— Task objective —
Retype the lines from the first one in the records down to the line containing "### Configuration de", counting both, and leave out any pictures.

— Rendered images with source text —
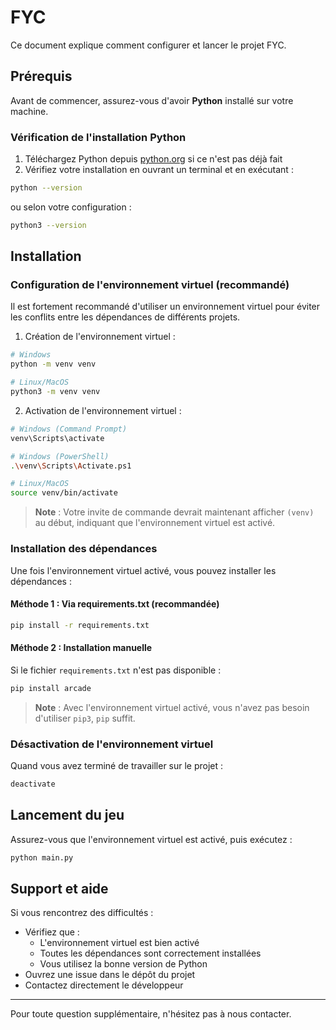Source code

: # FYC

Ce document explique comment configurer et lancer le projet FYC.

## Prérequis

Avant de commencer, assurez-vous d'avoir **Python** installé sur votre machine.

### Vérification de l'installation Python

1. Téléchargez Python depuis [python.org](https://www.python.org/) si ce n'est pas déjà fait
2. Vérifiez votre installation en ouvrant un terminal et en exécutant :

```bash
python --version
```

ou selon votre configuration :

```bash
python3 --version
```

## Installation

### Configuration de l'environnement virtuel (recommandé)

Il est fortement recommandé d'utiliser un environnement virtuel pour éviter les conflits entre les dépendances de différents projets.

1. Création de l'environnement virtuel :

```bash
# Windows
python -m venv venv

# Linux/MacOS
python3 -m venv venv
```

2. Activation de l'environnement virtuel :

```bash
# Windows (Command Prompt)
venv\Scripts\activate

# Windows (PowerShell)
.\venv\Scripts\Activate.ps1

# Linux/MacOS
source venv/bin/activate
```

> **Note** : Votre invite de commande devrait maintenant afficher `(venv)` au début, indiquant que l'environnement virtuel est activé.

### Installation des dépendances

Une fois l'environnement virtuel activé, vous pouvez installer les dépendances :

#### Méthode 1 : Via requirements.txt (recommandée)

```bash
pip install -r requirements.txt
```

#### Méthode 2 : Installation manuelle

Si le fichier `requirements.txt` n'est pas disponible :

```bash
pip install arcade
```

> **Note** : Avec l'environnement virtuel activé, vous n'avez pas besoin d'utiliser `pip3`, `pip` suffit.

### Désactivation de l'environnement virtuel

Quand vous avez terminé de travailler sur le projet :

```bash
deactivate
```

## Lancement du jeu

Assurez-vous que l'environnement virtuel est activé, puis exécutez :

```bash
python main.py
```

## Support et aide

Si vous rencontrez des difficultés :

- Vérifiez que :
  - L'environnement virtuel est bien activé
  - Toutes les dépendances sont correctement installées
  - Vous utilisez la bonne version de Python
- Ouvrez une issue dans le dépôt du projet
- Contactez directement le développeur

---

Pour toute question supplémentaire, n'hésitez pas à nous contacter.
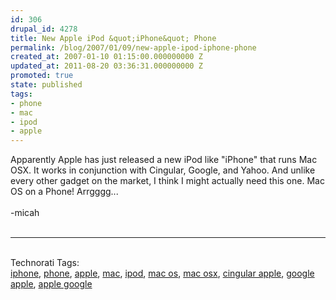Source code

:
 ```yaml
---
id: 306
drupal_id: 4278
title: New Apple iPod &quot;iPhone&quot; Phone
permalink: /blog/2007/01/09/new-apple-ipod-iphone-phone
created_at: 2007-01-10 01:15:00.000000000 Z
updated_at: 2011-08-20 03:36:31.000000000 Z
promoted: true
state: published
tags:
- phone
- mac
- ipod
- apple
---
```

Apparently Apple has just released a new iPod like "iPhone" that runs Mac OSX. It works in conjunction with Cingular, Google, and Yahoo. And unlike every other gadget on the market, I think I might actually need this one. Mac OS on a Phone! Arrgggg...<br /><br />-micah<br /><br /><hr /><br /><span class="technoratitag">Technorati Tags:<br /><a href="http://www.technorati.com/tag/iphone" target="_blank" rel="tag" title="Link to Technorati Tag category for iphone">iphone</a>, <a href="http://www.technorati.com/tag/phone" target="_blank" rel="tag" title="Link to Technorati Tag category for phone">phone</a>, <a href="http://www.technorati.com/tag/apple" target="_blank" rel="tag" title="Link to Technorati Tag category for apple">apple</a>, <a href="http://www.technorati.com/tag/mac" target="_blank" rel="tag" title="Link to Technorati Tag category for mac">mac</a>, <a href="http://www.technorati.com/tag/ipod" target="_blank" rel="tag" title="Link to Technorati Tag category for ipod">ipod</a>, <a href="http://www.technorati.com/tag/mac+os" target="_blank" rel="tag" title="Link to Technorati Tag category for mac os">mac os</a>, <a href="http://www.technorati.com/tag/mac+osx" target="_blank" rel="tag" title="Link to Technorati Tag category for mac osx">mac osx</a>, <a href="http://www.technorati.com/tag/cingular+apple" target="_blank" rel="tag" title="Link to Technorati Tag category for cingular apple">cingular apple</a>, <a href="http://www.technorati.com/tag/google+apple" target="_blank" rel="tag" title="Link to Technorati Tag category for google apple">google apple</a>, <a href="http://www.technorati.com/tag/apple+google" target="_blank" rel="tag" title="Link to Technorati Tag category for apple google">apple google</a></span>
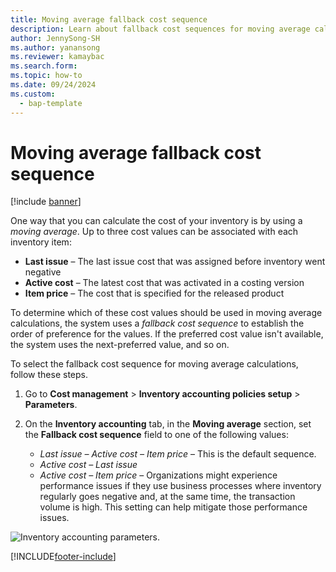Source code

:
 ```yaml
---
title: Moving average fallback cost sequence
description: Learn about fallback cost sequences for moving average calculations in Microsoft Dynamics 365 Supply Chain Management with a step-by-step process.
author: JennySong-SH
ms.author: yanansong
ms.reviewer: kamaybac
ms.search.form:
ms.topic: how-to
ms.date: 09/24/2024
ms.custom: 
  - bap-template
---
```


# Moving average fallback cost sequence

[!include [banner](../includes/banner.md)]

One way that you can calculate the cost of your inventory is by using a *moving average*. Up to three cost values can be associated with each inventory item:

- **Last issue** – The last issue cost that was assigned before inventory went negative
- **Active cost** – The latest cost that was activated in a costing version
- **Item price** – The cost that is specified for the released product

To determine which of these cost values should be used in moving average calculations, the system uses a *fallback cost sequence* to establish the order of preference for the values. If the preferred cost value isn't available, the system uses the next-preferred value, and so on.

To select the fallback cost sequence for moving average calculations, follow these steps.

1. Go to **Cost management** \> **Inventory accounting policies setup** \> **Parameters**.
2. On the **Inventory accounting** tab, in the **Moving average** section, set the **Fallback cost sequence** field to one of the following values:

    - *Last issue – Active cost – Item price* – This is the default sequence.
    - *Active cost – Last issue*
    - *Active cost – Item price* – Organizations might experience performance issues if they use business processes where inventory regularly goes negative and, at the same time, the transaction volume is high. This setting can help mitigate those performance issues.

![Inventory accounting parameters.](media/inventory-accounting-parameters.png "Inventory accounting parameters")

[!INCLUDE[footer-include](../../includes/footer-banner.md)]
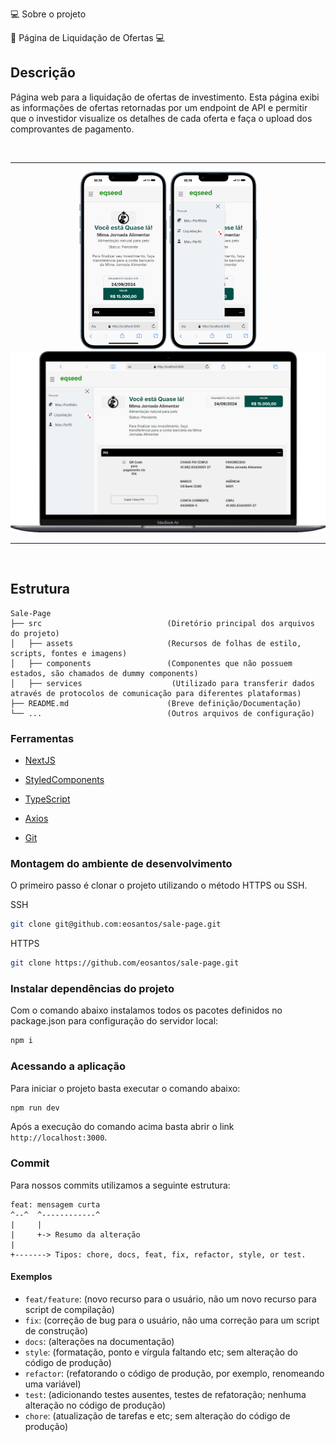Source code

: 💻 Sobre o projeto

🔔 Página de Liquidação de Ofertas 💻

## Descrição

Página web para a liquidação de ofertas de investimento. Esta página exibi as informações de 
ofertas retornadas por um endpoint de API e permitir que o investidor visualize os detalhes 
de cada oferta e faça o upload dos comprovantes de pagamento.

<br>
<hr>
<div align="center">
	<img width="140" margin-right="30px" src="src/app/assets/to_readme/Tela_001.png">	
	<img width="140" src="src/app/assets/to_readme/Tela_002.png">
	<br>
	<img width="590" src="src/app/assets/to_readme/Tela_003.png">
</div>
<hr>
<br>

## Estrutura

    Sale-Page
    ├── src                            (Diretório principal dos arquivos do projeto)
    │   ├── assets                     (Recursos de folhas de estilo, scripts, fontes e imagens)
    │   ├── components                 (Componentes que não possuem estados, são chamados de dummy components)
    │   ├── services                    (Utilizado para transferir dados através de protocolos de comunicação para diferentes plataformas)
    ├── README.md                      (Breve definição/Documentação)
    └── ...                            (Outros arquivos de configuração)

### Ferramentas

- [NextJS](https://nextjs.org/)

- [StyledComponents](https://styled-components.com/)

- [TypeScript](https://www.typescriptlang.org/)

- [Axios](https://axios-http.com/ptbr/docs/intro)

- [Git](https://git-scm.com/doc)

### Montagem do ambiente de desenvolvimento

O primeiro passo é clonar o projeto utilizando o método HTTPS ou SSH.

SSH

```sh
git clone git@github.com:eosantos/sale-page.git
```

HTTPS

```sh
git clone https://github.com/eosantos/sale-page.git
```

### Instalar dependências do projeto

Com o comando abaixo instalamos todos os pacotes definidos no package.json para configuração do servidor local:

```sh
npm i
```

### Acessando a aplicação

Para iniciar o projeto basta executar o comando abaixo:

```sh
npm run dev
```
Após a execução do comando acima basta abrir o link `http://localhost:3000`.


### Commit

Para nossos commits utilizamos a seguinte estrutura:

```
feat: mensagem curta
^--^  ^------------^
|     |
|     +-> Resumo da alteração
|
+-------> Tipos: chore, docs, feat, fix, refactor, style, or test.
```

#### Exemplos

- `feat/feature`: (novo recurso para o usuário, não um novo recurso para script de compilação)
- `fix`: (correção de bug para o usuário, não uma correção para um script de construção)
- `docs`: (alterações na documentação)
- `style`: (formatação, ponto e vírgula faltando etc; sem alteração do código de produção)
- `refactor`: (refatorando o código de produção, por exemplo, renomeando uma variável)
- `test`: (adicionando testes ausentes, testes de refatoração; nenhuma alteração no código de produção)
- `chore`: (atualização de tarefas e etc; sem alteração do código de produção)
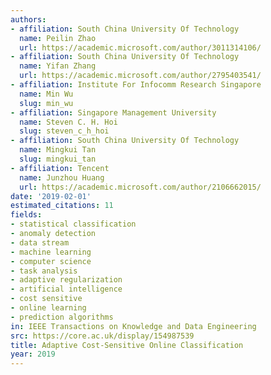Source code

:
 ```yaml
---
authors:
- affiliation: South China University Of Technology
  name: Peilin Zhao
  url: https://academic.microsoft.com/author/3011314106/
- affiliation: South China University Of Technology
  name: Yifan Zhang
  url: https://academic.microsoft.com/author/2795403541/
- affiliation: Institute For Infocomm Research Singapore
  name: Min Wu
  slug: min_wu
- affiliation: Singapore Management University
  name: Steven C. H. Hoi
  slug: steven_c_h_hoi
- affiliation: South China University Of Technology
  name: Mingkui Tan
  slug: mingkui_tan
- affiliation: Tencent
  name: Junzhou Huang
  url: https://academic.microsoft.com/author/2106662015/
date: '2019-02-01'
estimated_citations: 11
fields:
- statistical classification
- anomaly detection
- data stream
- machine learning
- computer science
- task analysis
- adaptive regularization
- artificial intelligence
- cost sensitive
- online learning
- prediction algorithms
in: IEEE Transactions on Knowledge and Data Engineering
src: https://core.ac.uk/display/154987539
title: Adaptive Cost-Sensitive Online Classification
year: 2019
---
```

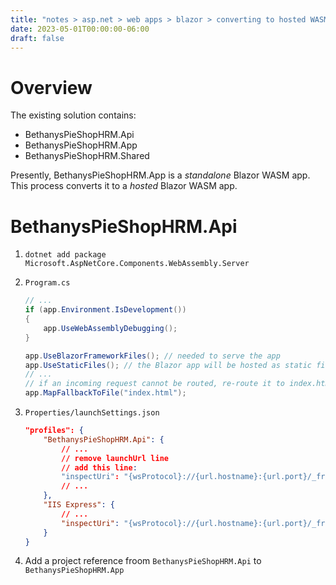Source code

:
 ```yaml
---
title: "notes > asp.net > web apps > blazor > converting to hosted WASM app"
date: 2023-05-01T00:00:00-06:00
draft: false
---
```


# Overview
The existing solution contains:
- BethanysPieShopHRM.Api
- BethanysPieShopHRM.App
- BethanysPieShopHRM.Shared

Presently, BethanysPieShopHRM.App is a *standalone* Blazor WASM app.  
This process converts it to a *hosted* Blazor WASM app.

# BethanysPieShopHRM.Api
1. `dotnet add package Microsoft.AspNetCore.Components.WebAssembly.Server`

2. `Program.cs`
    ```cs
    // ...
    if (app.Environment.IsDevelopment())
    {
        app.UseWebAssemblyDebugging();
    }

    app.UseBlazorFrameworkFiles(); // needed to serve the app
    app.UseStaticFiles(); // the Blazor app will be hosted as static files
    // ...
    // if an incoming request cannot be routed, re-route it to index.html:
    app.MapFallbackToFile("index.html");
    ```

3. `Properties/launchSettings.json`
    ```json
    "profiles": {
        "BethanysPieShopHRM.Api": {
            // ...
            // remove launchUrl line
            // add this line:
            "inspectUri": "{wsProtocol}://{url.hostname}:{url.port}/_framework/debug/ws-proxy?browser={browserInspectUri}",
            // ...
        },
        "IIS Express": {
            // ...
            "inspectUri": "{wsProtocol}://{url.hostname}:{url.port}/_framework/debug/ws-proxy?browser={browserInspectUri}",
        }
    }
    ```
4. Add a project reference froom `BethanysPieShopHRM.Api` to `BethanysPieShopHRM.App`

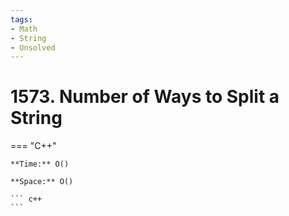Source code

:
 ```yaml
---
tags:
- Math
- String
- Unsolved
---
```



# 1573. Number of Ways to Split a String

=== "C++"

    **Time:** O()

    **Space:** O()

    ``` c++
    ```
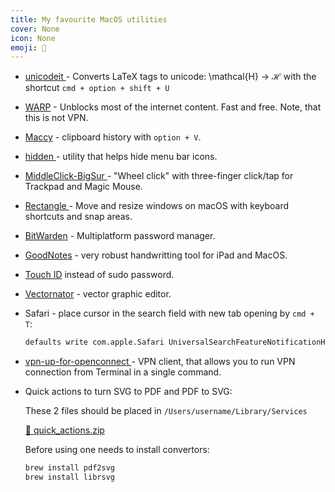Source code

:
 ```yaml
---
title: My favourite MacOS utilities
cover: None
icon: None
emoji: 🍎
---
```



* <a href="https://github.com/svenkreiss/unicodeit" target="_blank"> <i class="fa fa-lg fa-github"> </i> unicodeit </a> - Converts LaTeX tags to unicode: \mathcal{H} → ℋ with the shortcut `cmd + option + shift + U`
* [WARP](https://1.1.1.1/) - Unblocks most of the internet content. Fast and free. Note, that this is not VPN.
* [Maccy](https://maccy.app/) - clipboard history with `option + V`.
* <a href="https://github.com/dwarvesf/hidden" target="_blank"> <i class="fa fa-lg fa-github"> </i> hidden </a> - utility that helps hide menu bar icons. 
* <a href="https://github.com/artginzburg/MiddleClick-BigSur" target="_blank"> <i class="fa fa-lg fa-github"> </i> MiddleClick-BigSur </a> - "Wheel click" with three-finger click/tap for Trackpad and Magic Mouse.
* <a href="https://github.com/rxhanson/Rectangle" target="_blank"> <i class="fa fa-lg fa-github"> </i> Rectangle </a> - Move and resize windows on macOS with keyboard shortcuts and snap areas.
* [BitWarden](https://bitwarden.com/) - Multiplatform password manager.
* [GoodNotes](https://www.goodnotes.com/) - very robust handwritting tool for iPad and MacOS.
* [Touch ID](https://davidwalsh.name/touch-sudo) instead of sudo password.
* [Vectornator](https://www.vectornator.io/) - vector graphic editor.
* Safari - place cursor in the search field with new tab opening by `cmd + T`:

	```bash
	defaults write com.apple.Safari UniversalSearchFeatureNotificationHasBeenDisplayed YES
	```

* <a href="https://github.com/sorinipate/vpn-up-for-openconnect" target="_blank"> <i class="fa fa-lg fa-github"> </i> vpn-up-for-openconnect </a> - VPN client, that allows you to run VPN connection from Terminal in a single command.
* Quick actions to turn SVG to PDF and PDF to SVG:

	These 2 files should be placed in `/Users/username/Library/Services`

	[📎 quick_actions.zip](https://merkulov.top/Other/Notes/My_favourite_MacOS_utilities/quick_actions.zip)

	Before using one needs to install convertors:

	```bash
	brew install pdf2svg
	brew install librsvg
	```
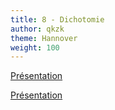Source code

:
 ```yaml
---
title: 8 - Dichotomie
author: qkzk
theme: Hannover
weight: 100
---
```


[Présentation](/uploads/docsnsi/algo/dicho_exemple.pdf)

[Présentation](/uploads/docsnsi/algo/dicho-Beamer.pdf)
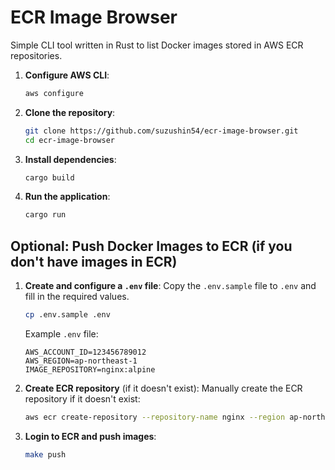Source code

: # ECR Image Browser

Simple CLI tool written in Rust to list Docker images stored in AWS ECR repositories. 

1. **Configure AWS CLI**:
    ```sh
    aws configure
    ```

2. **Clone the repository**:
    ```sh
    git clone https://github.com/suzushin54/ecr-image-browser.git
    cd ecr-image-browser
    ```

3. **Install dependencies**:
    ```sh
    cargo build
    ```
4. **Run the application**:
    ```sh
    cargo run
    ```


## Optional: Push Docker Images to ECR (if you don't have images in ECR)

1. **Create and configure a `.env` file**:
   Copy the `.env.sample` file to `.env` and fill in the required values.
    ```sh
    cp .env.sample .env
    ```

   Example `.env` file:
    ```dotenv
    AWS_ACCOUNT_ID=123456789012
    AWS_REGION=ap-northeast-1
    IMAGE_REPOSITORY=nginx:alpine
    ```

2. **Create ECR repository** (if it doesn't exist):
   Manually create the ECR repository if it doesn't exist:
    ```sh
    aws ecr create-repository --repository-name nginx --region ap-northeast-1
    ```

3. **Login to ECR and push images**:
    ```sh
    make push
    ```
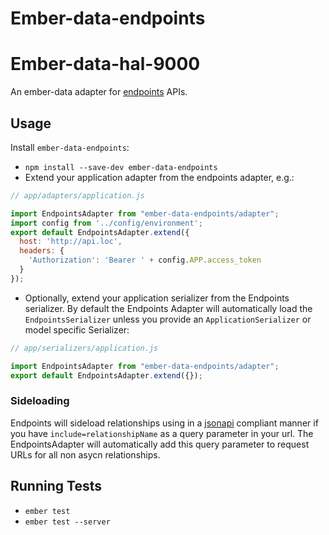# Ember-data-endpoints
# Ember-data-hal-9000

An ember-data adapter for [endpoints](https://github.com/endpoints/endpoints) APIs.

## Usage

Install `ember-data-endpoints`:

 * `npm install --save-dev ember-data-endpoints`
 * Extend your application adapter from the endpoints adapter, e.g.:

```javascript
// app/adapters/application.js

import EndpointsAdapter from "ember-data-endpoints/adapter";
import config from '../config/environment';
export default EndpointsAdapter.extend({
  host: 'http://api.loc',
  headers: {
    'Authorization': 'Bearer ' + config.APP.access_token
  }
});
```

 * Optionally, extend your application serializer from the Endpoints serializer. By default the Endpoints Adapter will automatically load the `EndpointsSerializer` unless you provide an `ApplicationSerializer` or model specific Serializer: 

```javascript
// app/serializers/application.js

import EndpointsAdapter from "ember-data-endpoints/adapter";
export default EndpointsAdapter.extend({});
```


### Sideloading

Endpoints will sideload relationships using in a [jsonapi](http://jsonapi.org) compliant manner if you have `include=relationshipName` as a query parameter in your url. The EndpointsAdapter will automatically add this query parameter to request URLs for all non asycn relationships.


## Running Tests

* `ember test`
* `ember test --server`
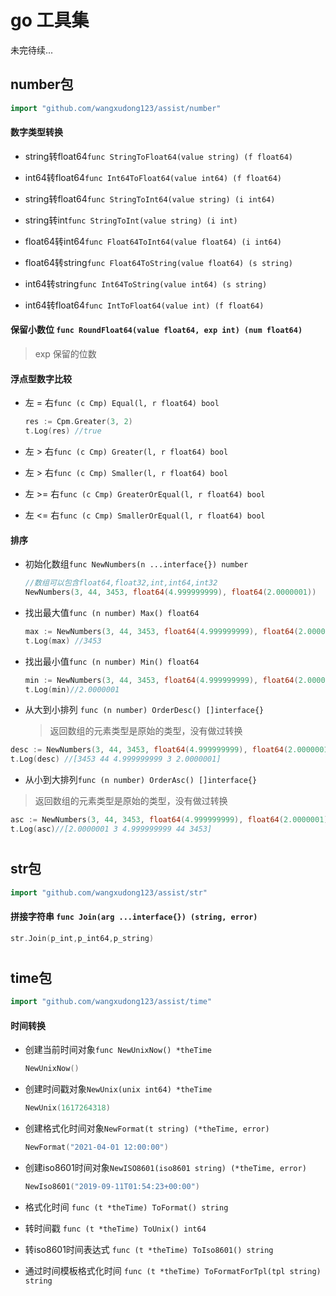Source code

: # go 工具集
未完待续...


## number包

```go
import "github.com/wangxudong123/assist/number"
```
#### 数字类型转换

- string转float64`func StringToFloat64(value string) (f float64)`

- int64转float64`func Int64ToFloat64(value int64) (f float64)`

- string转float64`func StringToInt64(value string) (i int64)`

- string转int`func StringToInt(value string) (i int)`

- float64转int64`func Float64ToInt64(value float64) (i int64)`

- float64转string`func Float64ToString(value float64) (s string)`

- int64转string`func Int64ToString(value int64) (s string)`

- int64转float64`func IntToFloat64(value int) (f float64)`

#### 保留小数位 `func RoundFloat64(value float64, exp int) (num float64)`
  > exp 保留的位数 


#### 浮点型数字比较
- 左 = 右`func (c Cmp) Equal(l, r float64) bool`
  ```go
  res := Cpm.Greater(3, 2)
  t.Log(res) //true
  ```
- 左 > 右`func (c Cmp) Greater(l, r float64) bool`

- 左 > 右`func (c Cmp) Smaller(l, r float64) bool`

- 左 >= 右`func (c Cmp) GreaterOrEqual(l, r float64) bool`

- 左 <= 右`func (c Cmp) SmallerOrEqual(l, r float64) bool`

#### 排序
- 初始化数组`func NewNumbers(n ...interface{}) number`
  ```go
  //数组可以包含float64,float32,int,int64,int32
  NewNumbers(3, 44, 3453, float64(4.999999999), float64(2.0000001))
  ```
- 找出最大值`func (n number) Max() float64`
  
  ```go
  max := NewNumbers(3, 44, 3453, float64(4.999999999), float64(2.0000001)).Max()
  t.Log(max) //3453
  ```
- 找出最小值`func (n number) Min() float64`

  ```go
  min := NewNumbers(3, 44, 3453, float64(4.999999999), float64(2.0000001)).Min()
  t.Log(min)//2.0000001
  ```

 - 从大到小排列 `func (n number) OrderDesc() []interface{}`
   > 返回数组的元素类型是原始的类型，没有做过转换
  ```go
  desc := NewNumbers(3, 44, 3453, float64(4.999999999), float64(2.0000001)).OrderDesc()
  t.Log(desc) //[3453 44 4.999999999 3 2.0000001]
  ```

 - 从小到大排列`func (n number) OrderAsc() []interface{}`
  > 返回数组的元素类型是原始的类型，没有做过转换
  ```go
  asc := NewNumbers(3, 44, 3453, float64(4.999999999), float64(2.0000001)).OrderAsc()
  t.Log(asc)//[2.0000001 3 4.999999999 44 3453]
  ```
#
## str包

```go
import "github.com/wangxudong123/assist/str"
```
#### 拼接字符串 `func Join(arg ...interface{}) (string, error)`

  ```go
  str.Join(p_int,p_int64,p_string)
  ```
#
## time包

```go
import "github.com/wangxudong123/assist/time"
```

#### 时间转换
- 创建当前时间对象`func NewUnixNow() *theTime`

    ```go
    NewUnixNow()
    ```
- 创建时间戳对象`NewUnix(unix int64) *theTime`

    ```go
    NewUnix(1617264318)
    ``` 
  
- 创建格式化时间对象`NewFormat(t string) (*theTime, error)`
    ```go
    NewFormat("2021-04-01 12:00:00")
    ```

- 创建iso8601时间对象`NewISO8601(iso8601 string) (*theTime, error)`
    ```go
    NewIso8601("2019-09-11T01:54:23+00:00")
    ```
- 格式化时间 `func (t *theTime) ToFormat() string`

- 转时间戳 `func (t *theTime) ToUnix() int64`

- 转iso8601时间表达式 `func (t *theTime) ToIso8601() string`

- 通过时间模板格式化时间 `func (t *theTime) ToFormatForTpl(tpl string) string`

— Answer below —
Source code

: # FYC

Ce document explique comment configurer et lancer le projet FYC.

## Prérequis

Avant de commencer, assurez-vous d'avoir **Python** installé sur votre machine.

### Vérification de l'installation Python

1. Téléchargez Python depuis [python.org](https://www.python.org/) si ce n'est pas déjà fait
2. Vérifiez votre installation en ouvrant un terminal et en exécutant :

```bash
python --version
```

ou selon votre configuration :

```bash
python3 --version
```

## Installation

### Configuration de l'environnement virtuel (recommandé)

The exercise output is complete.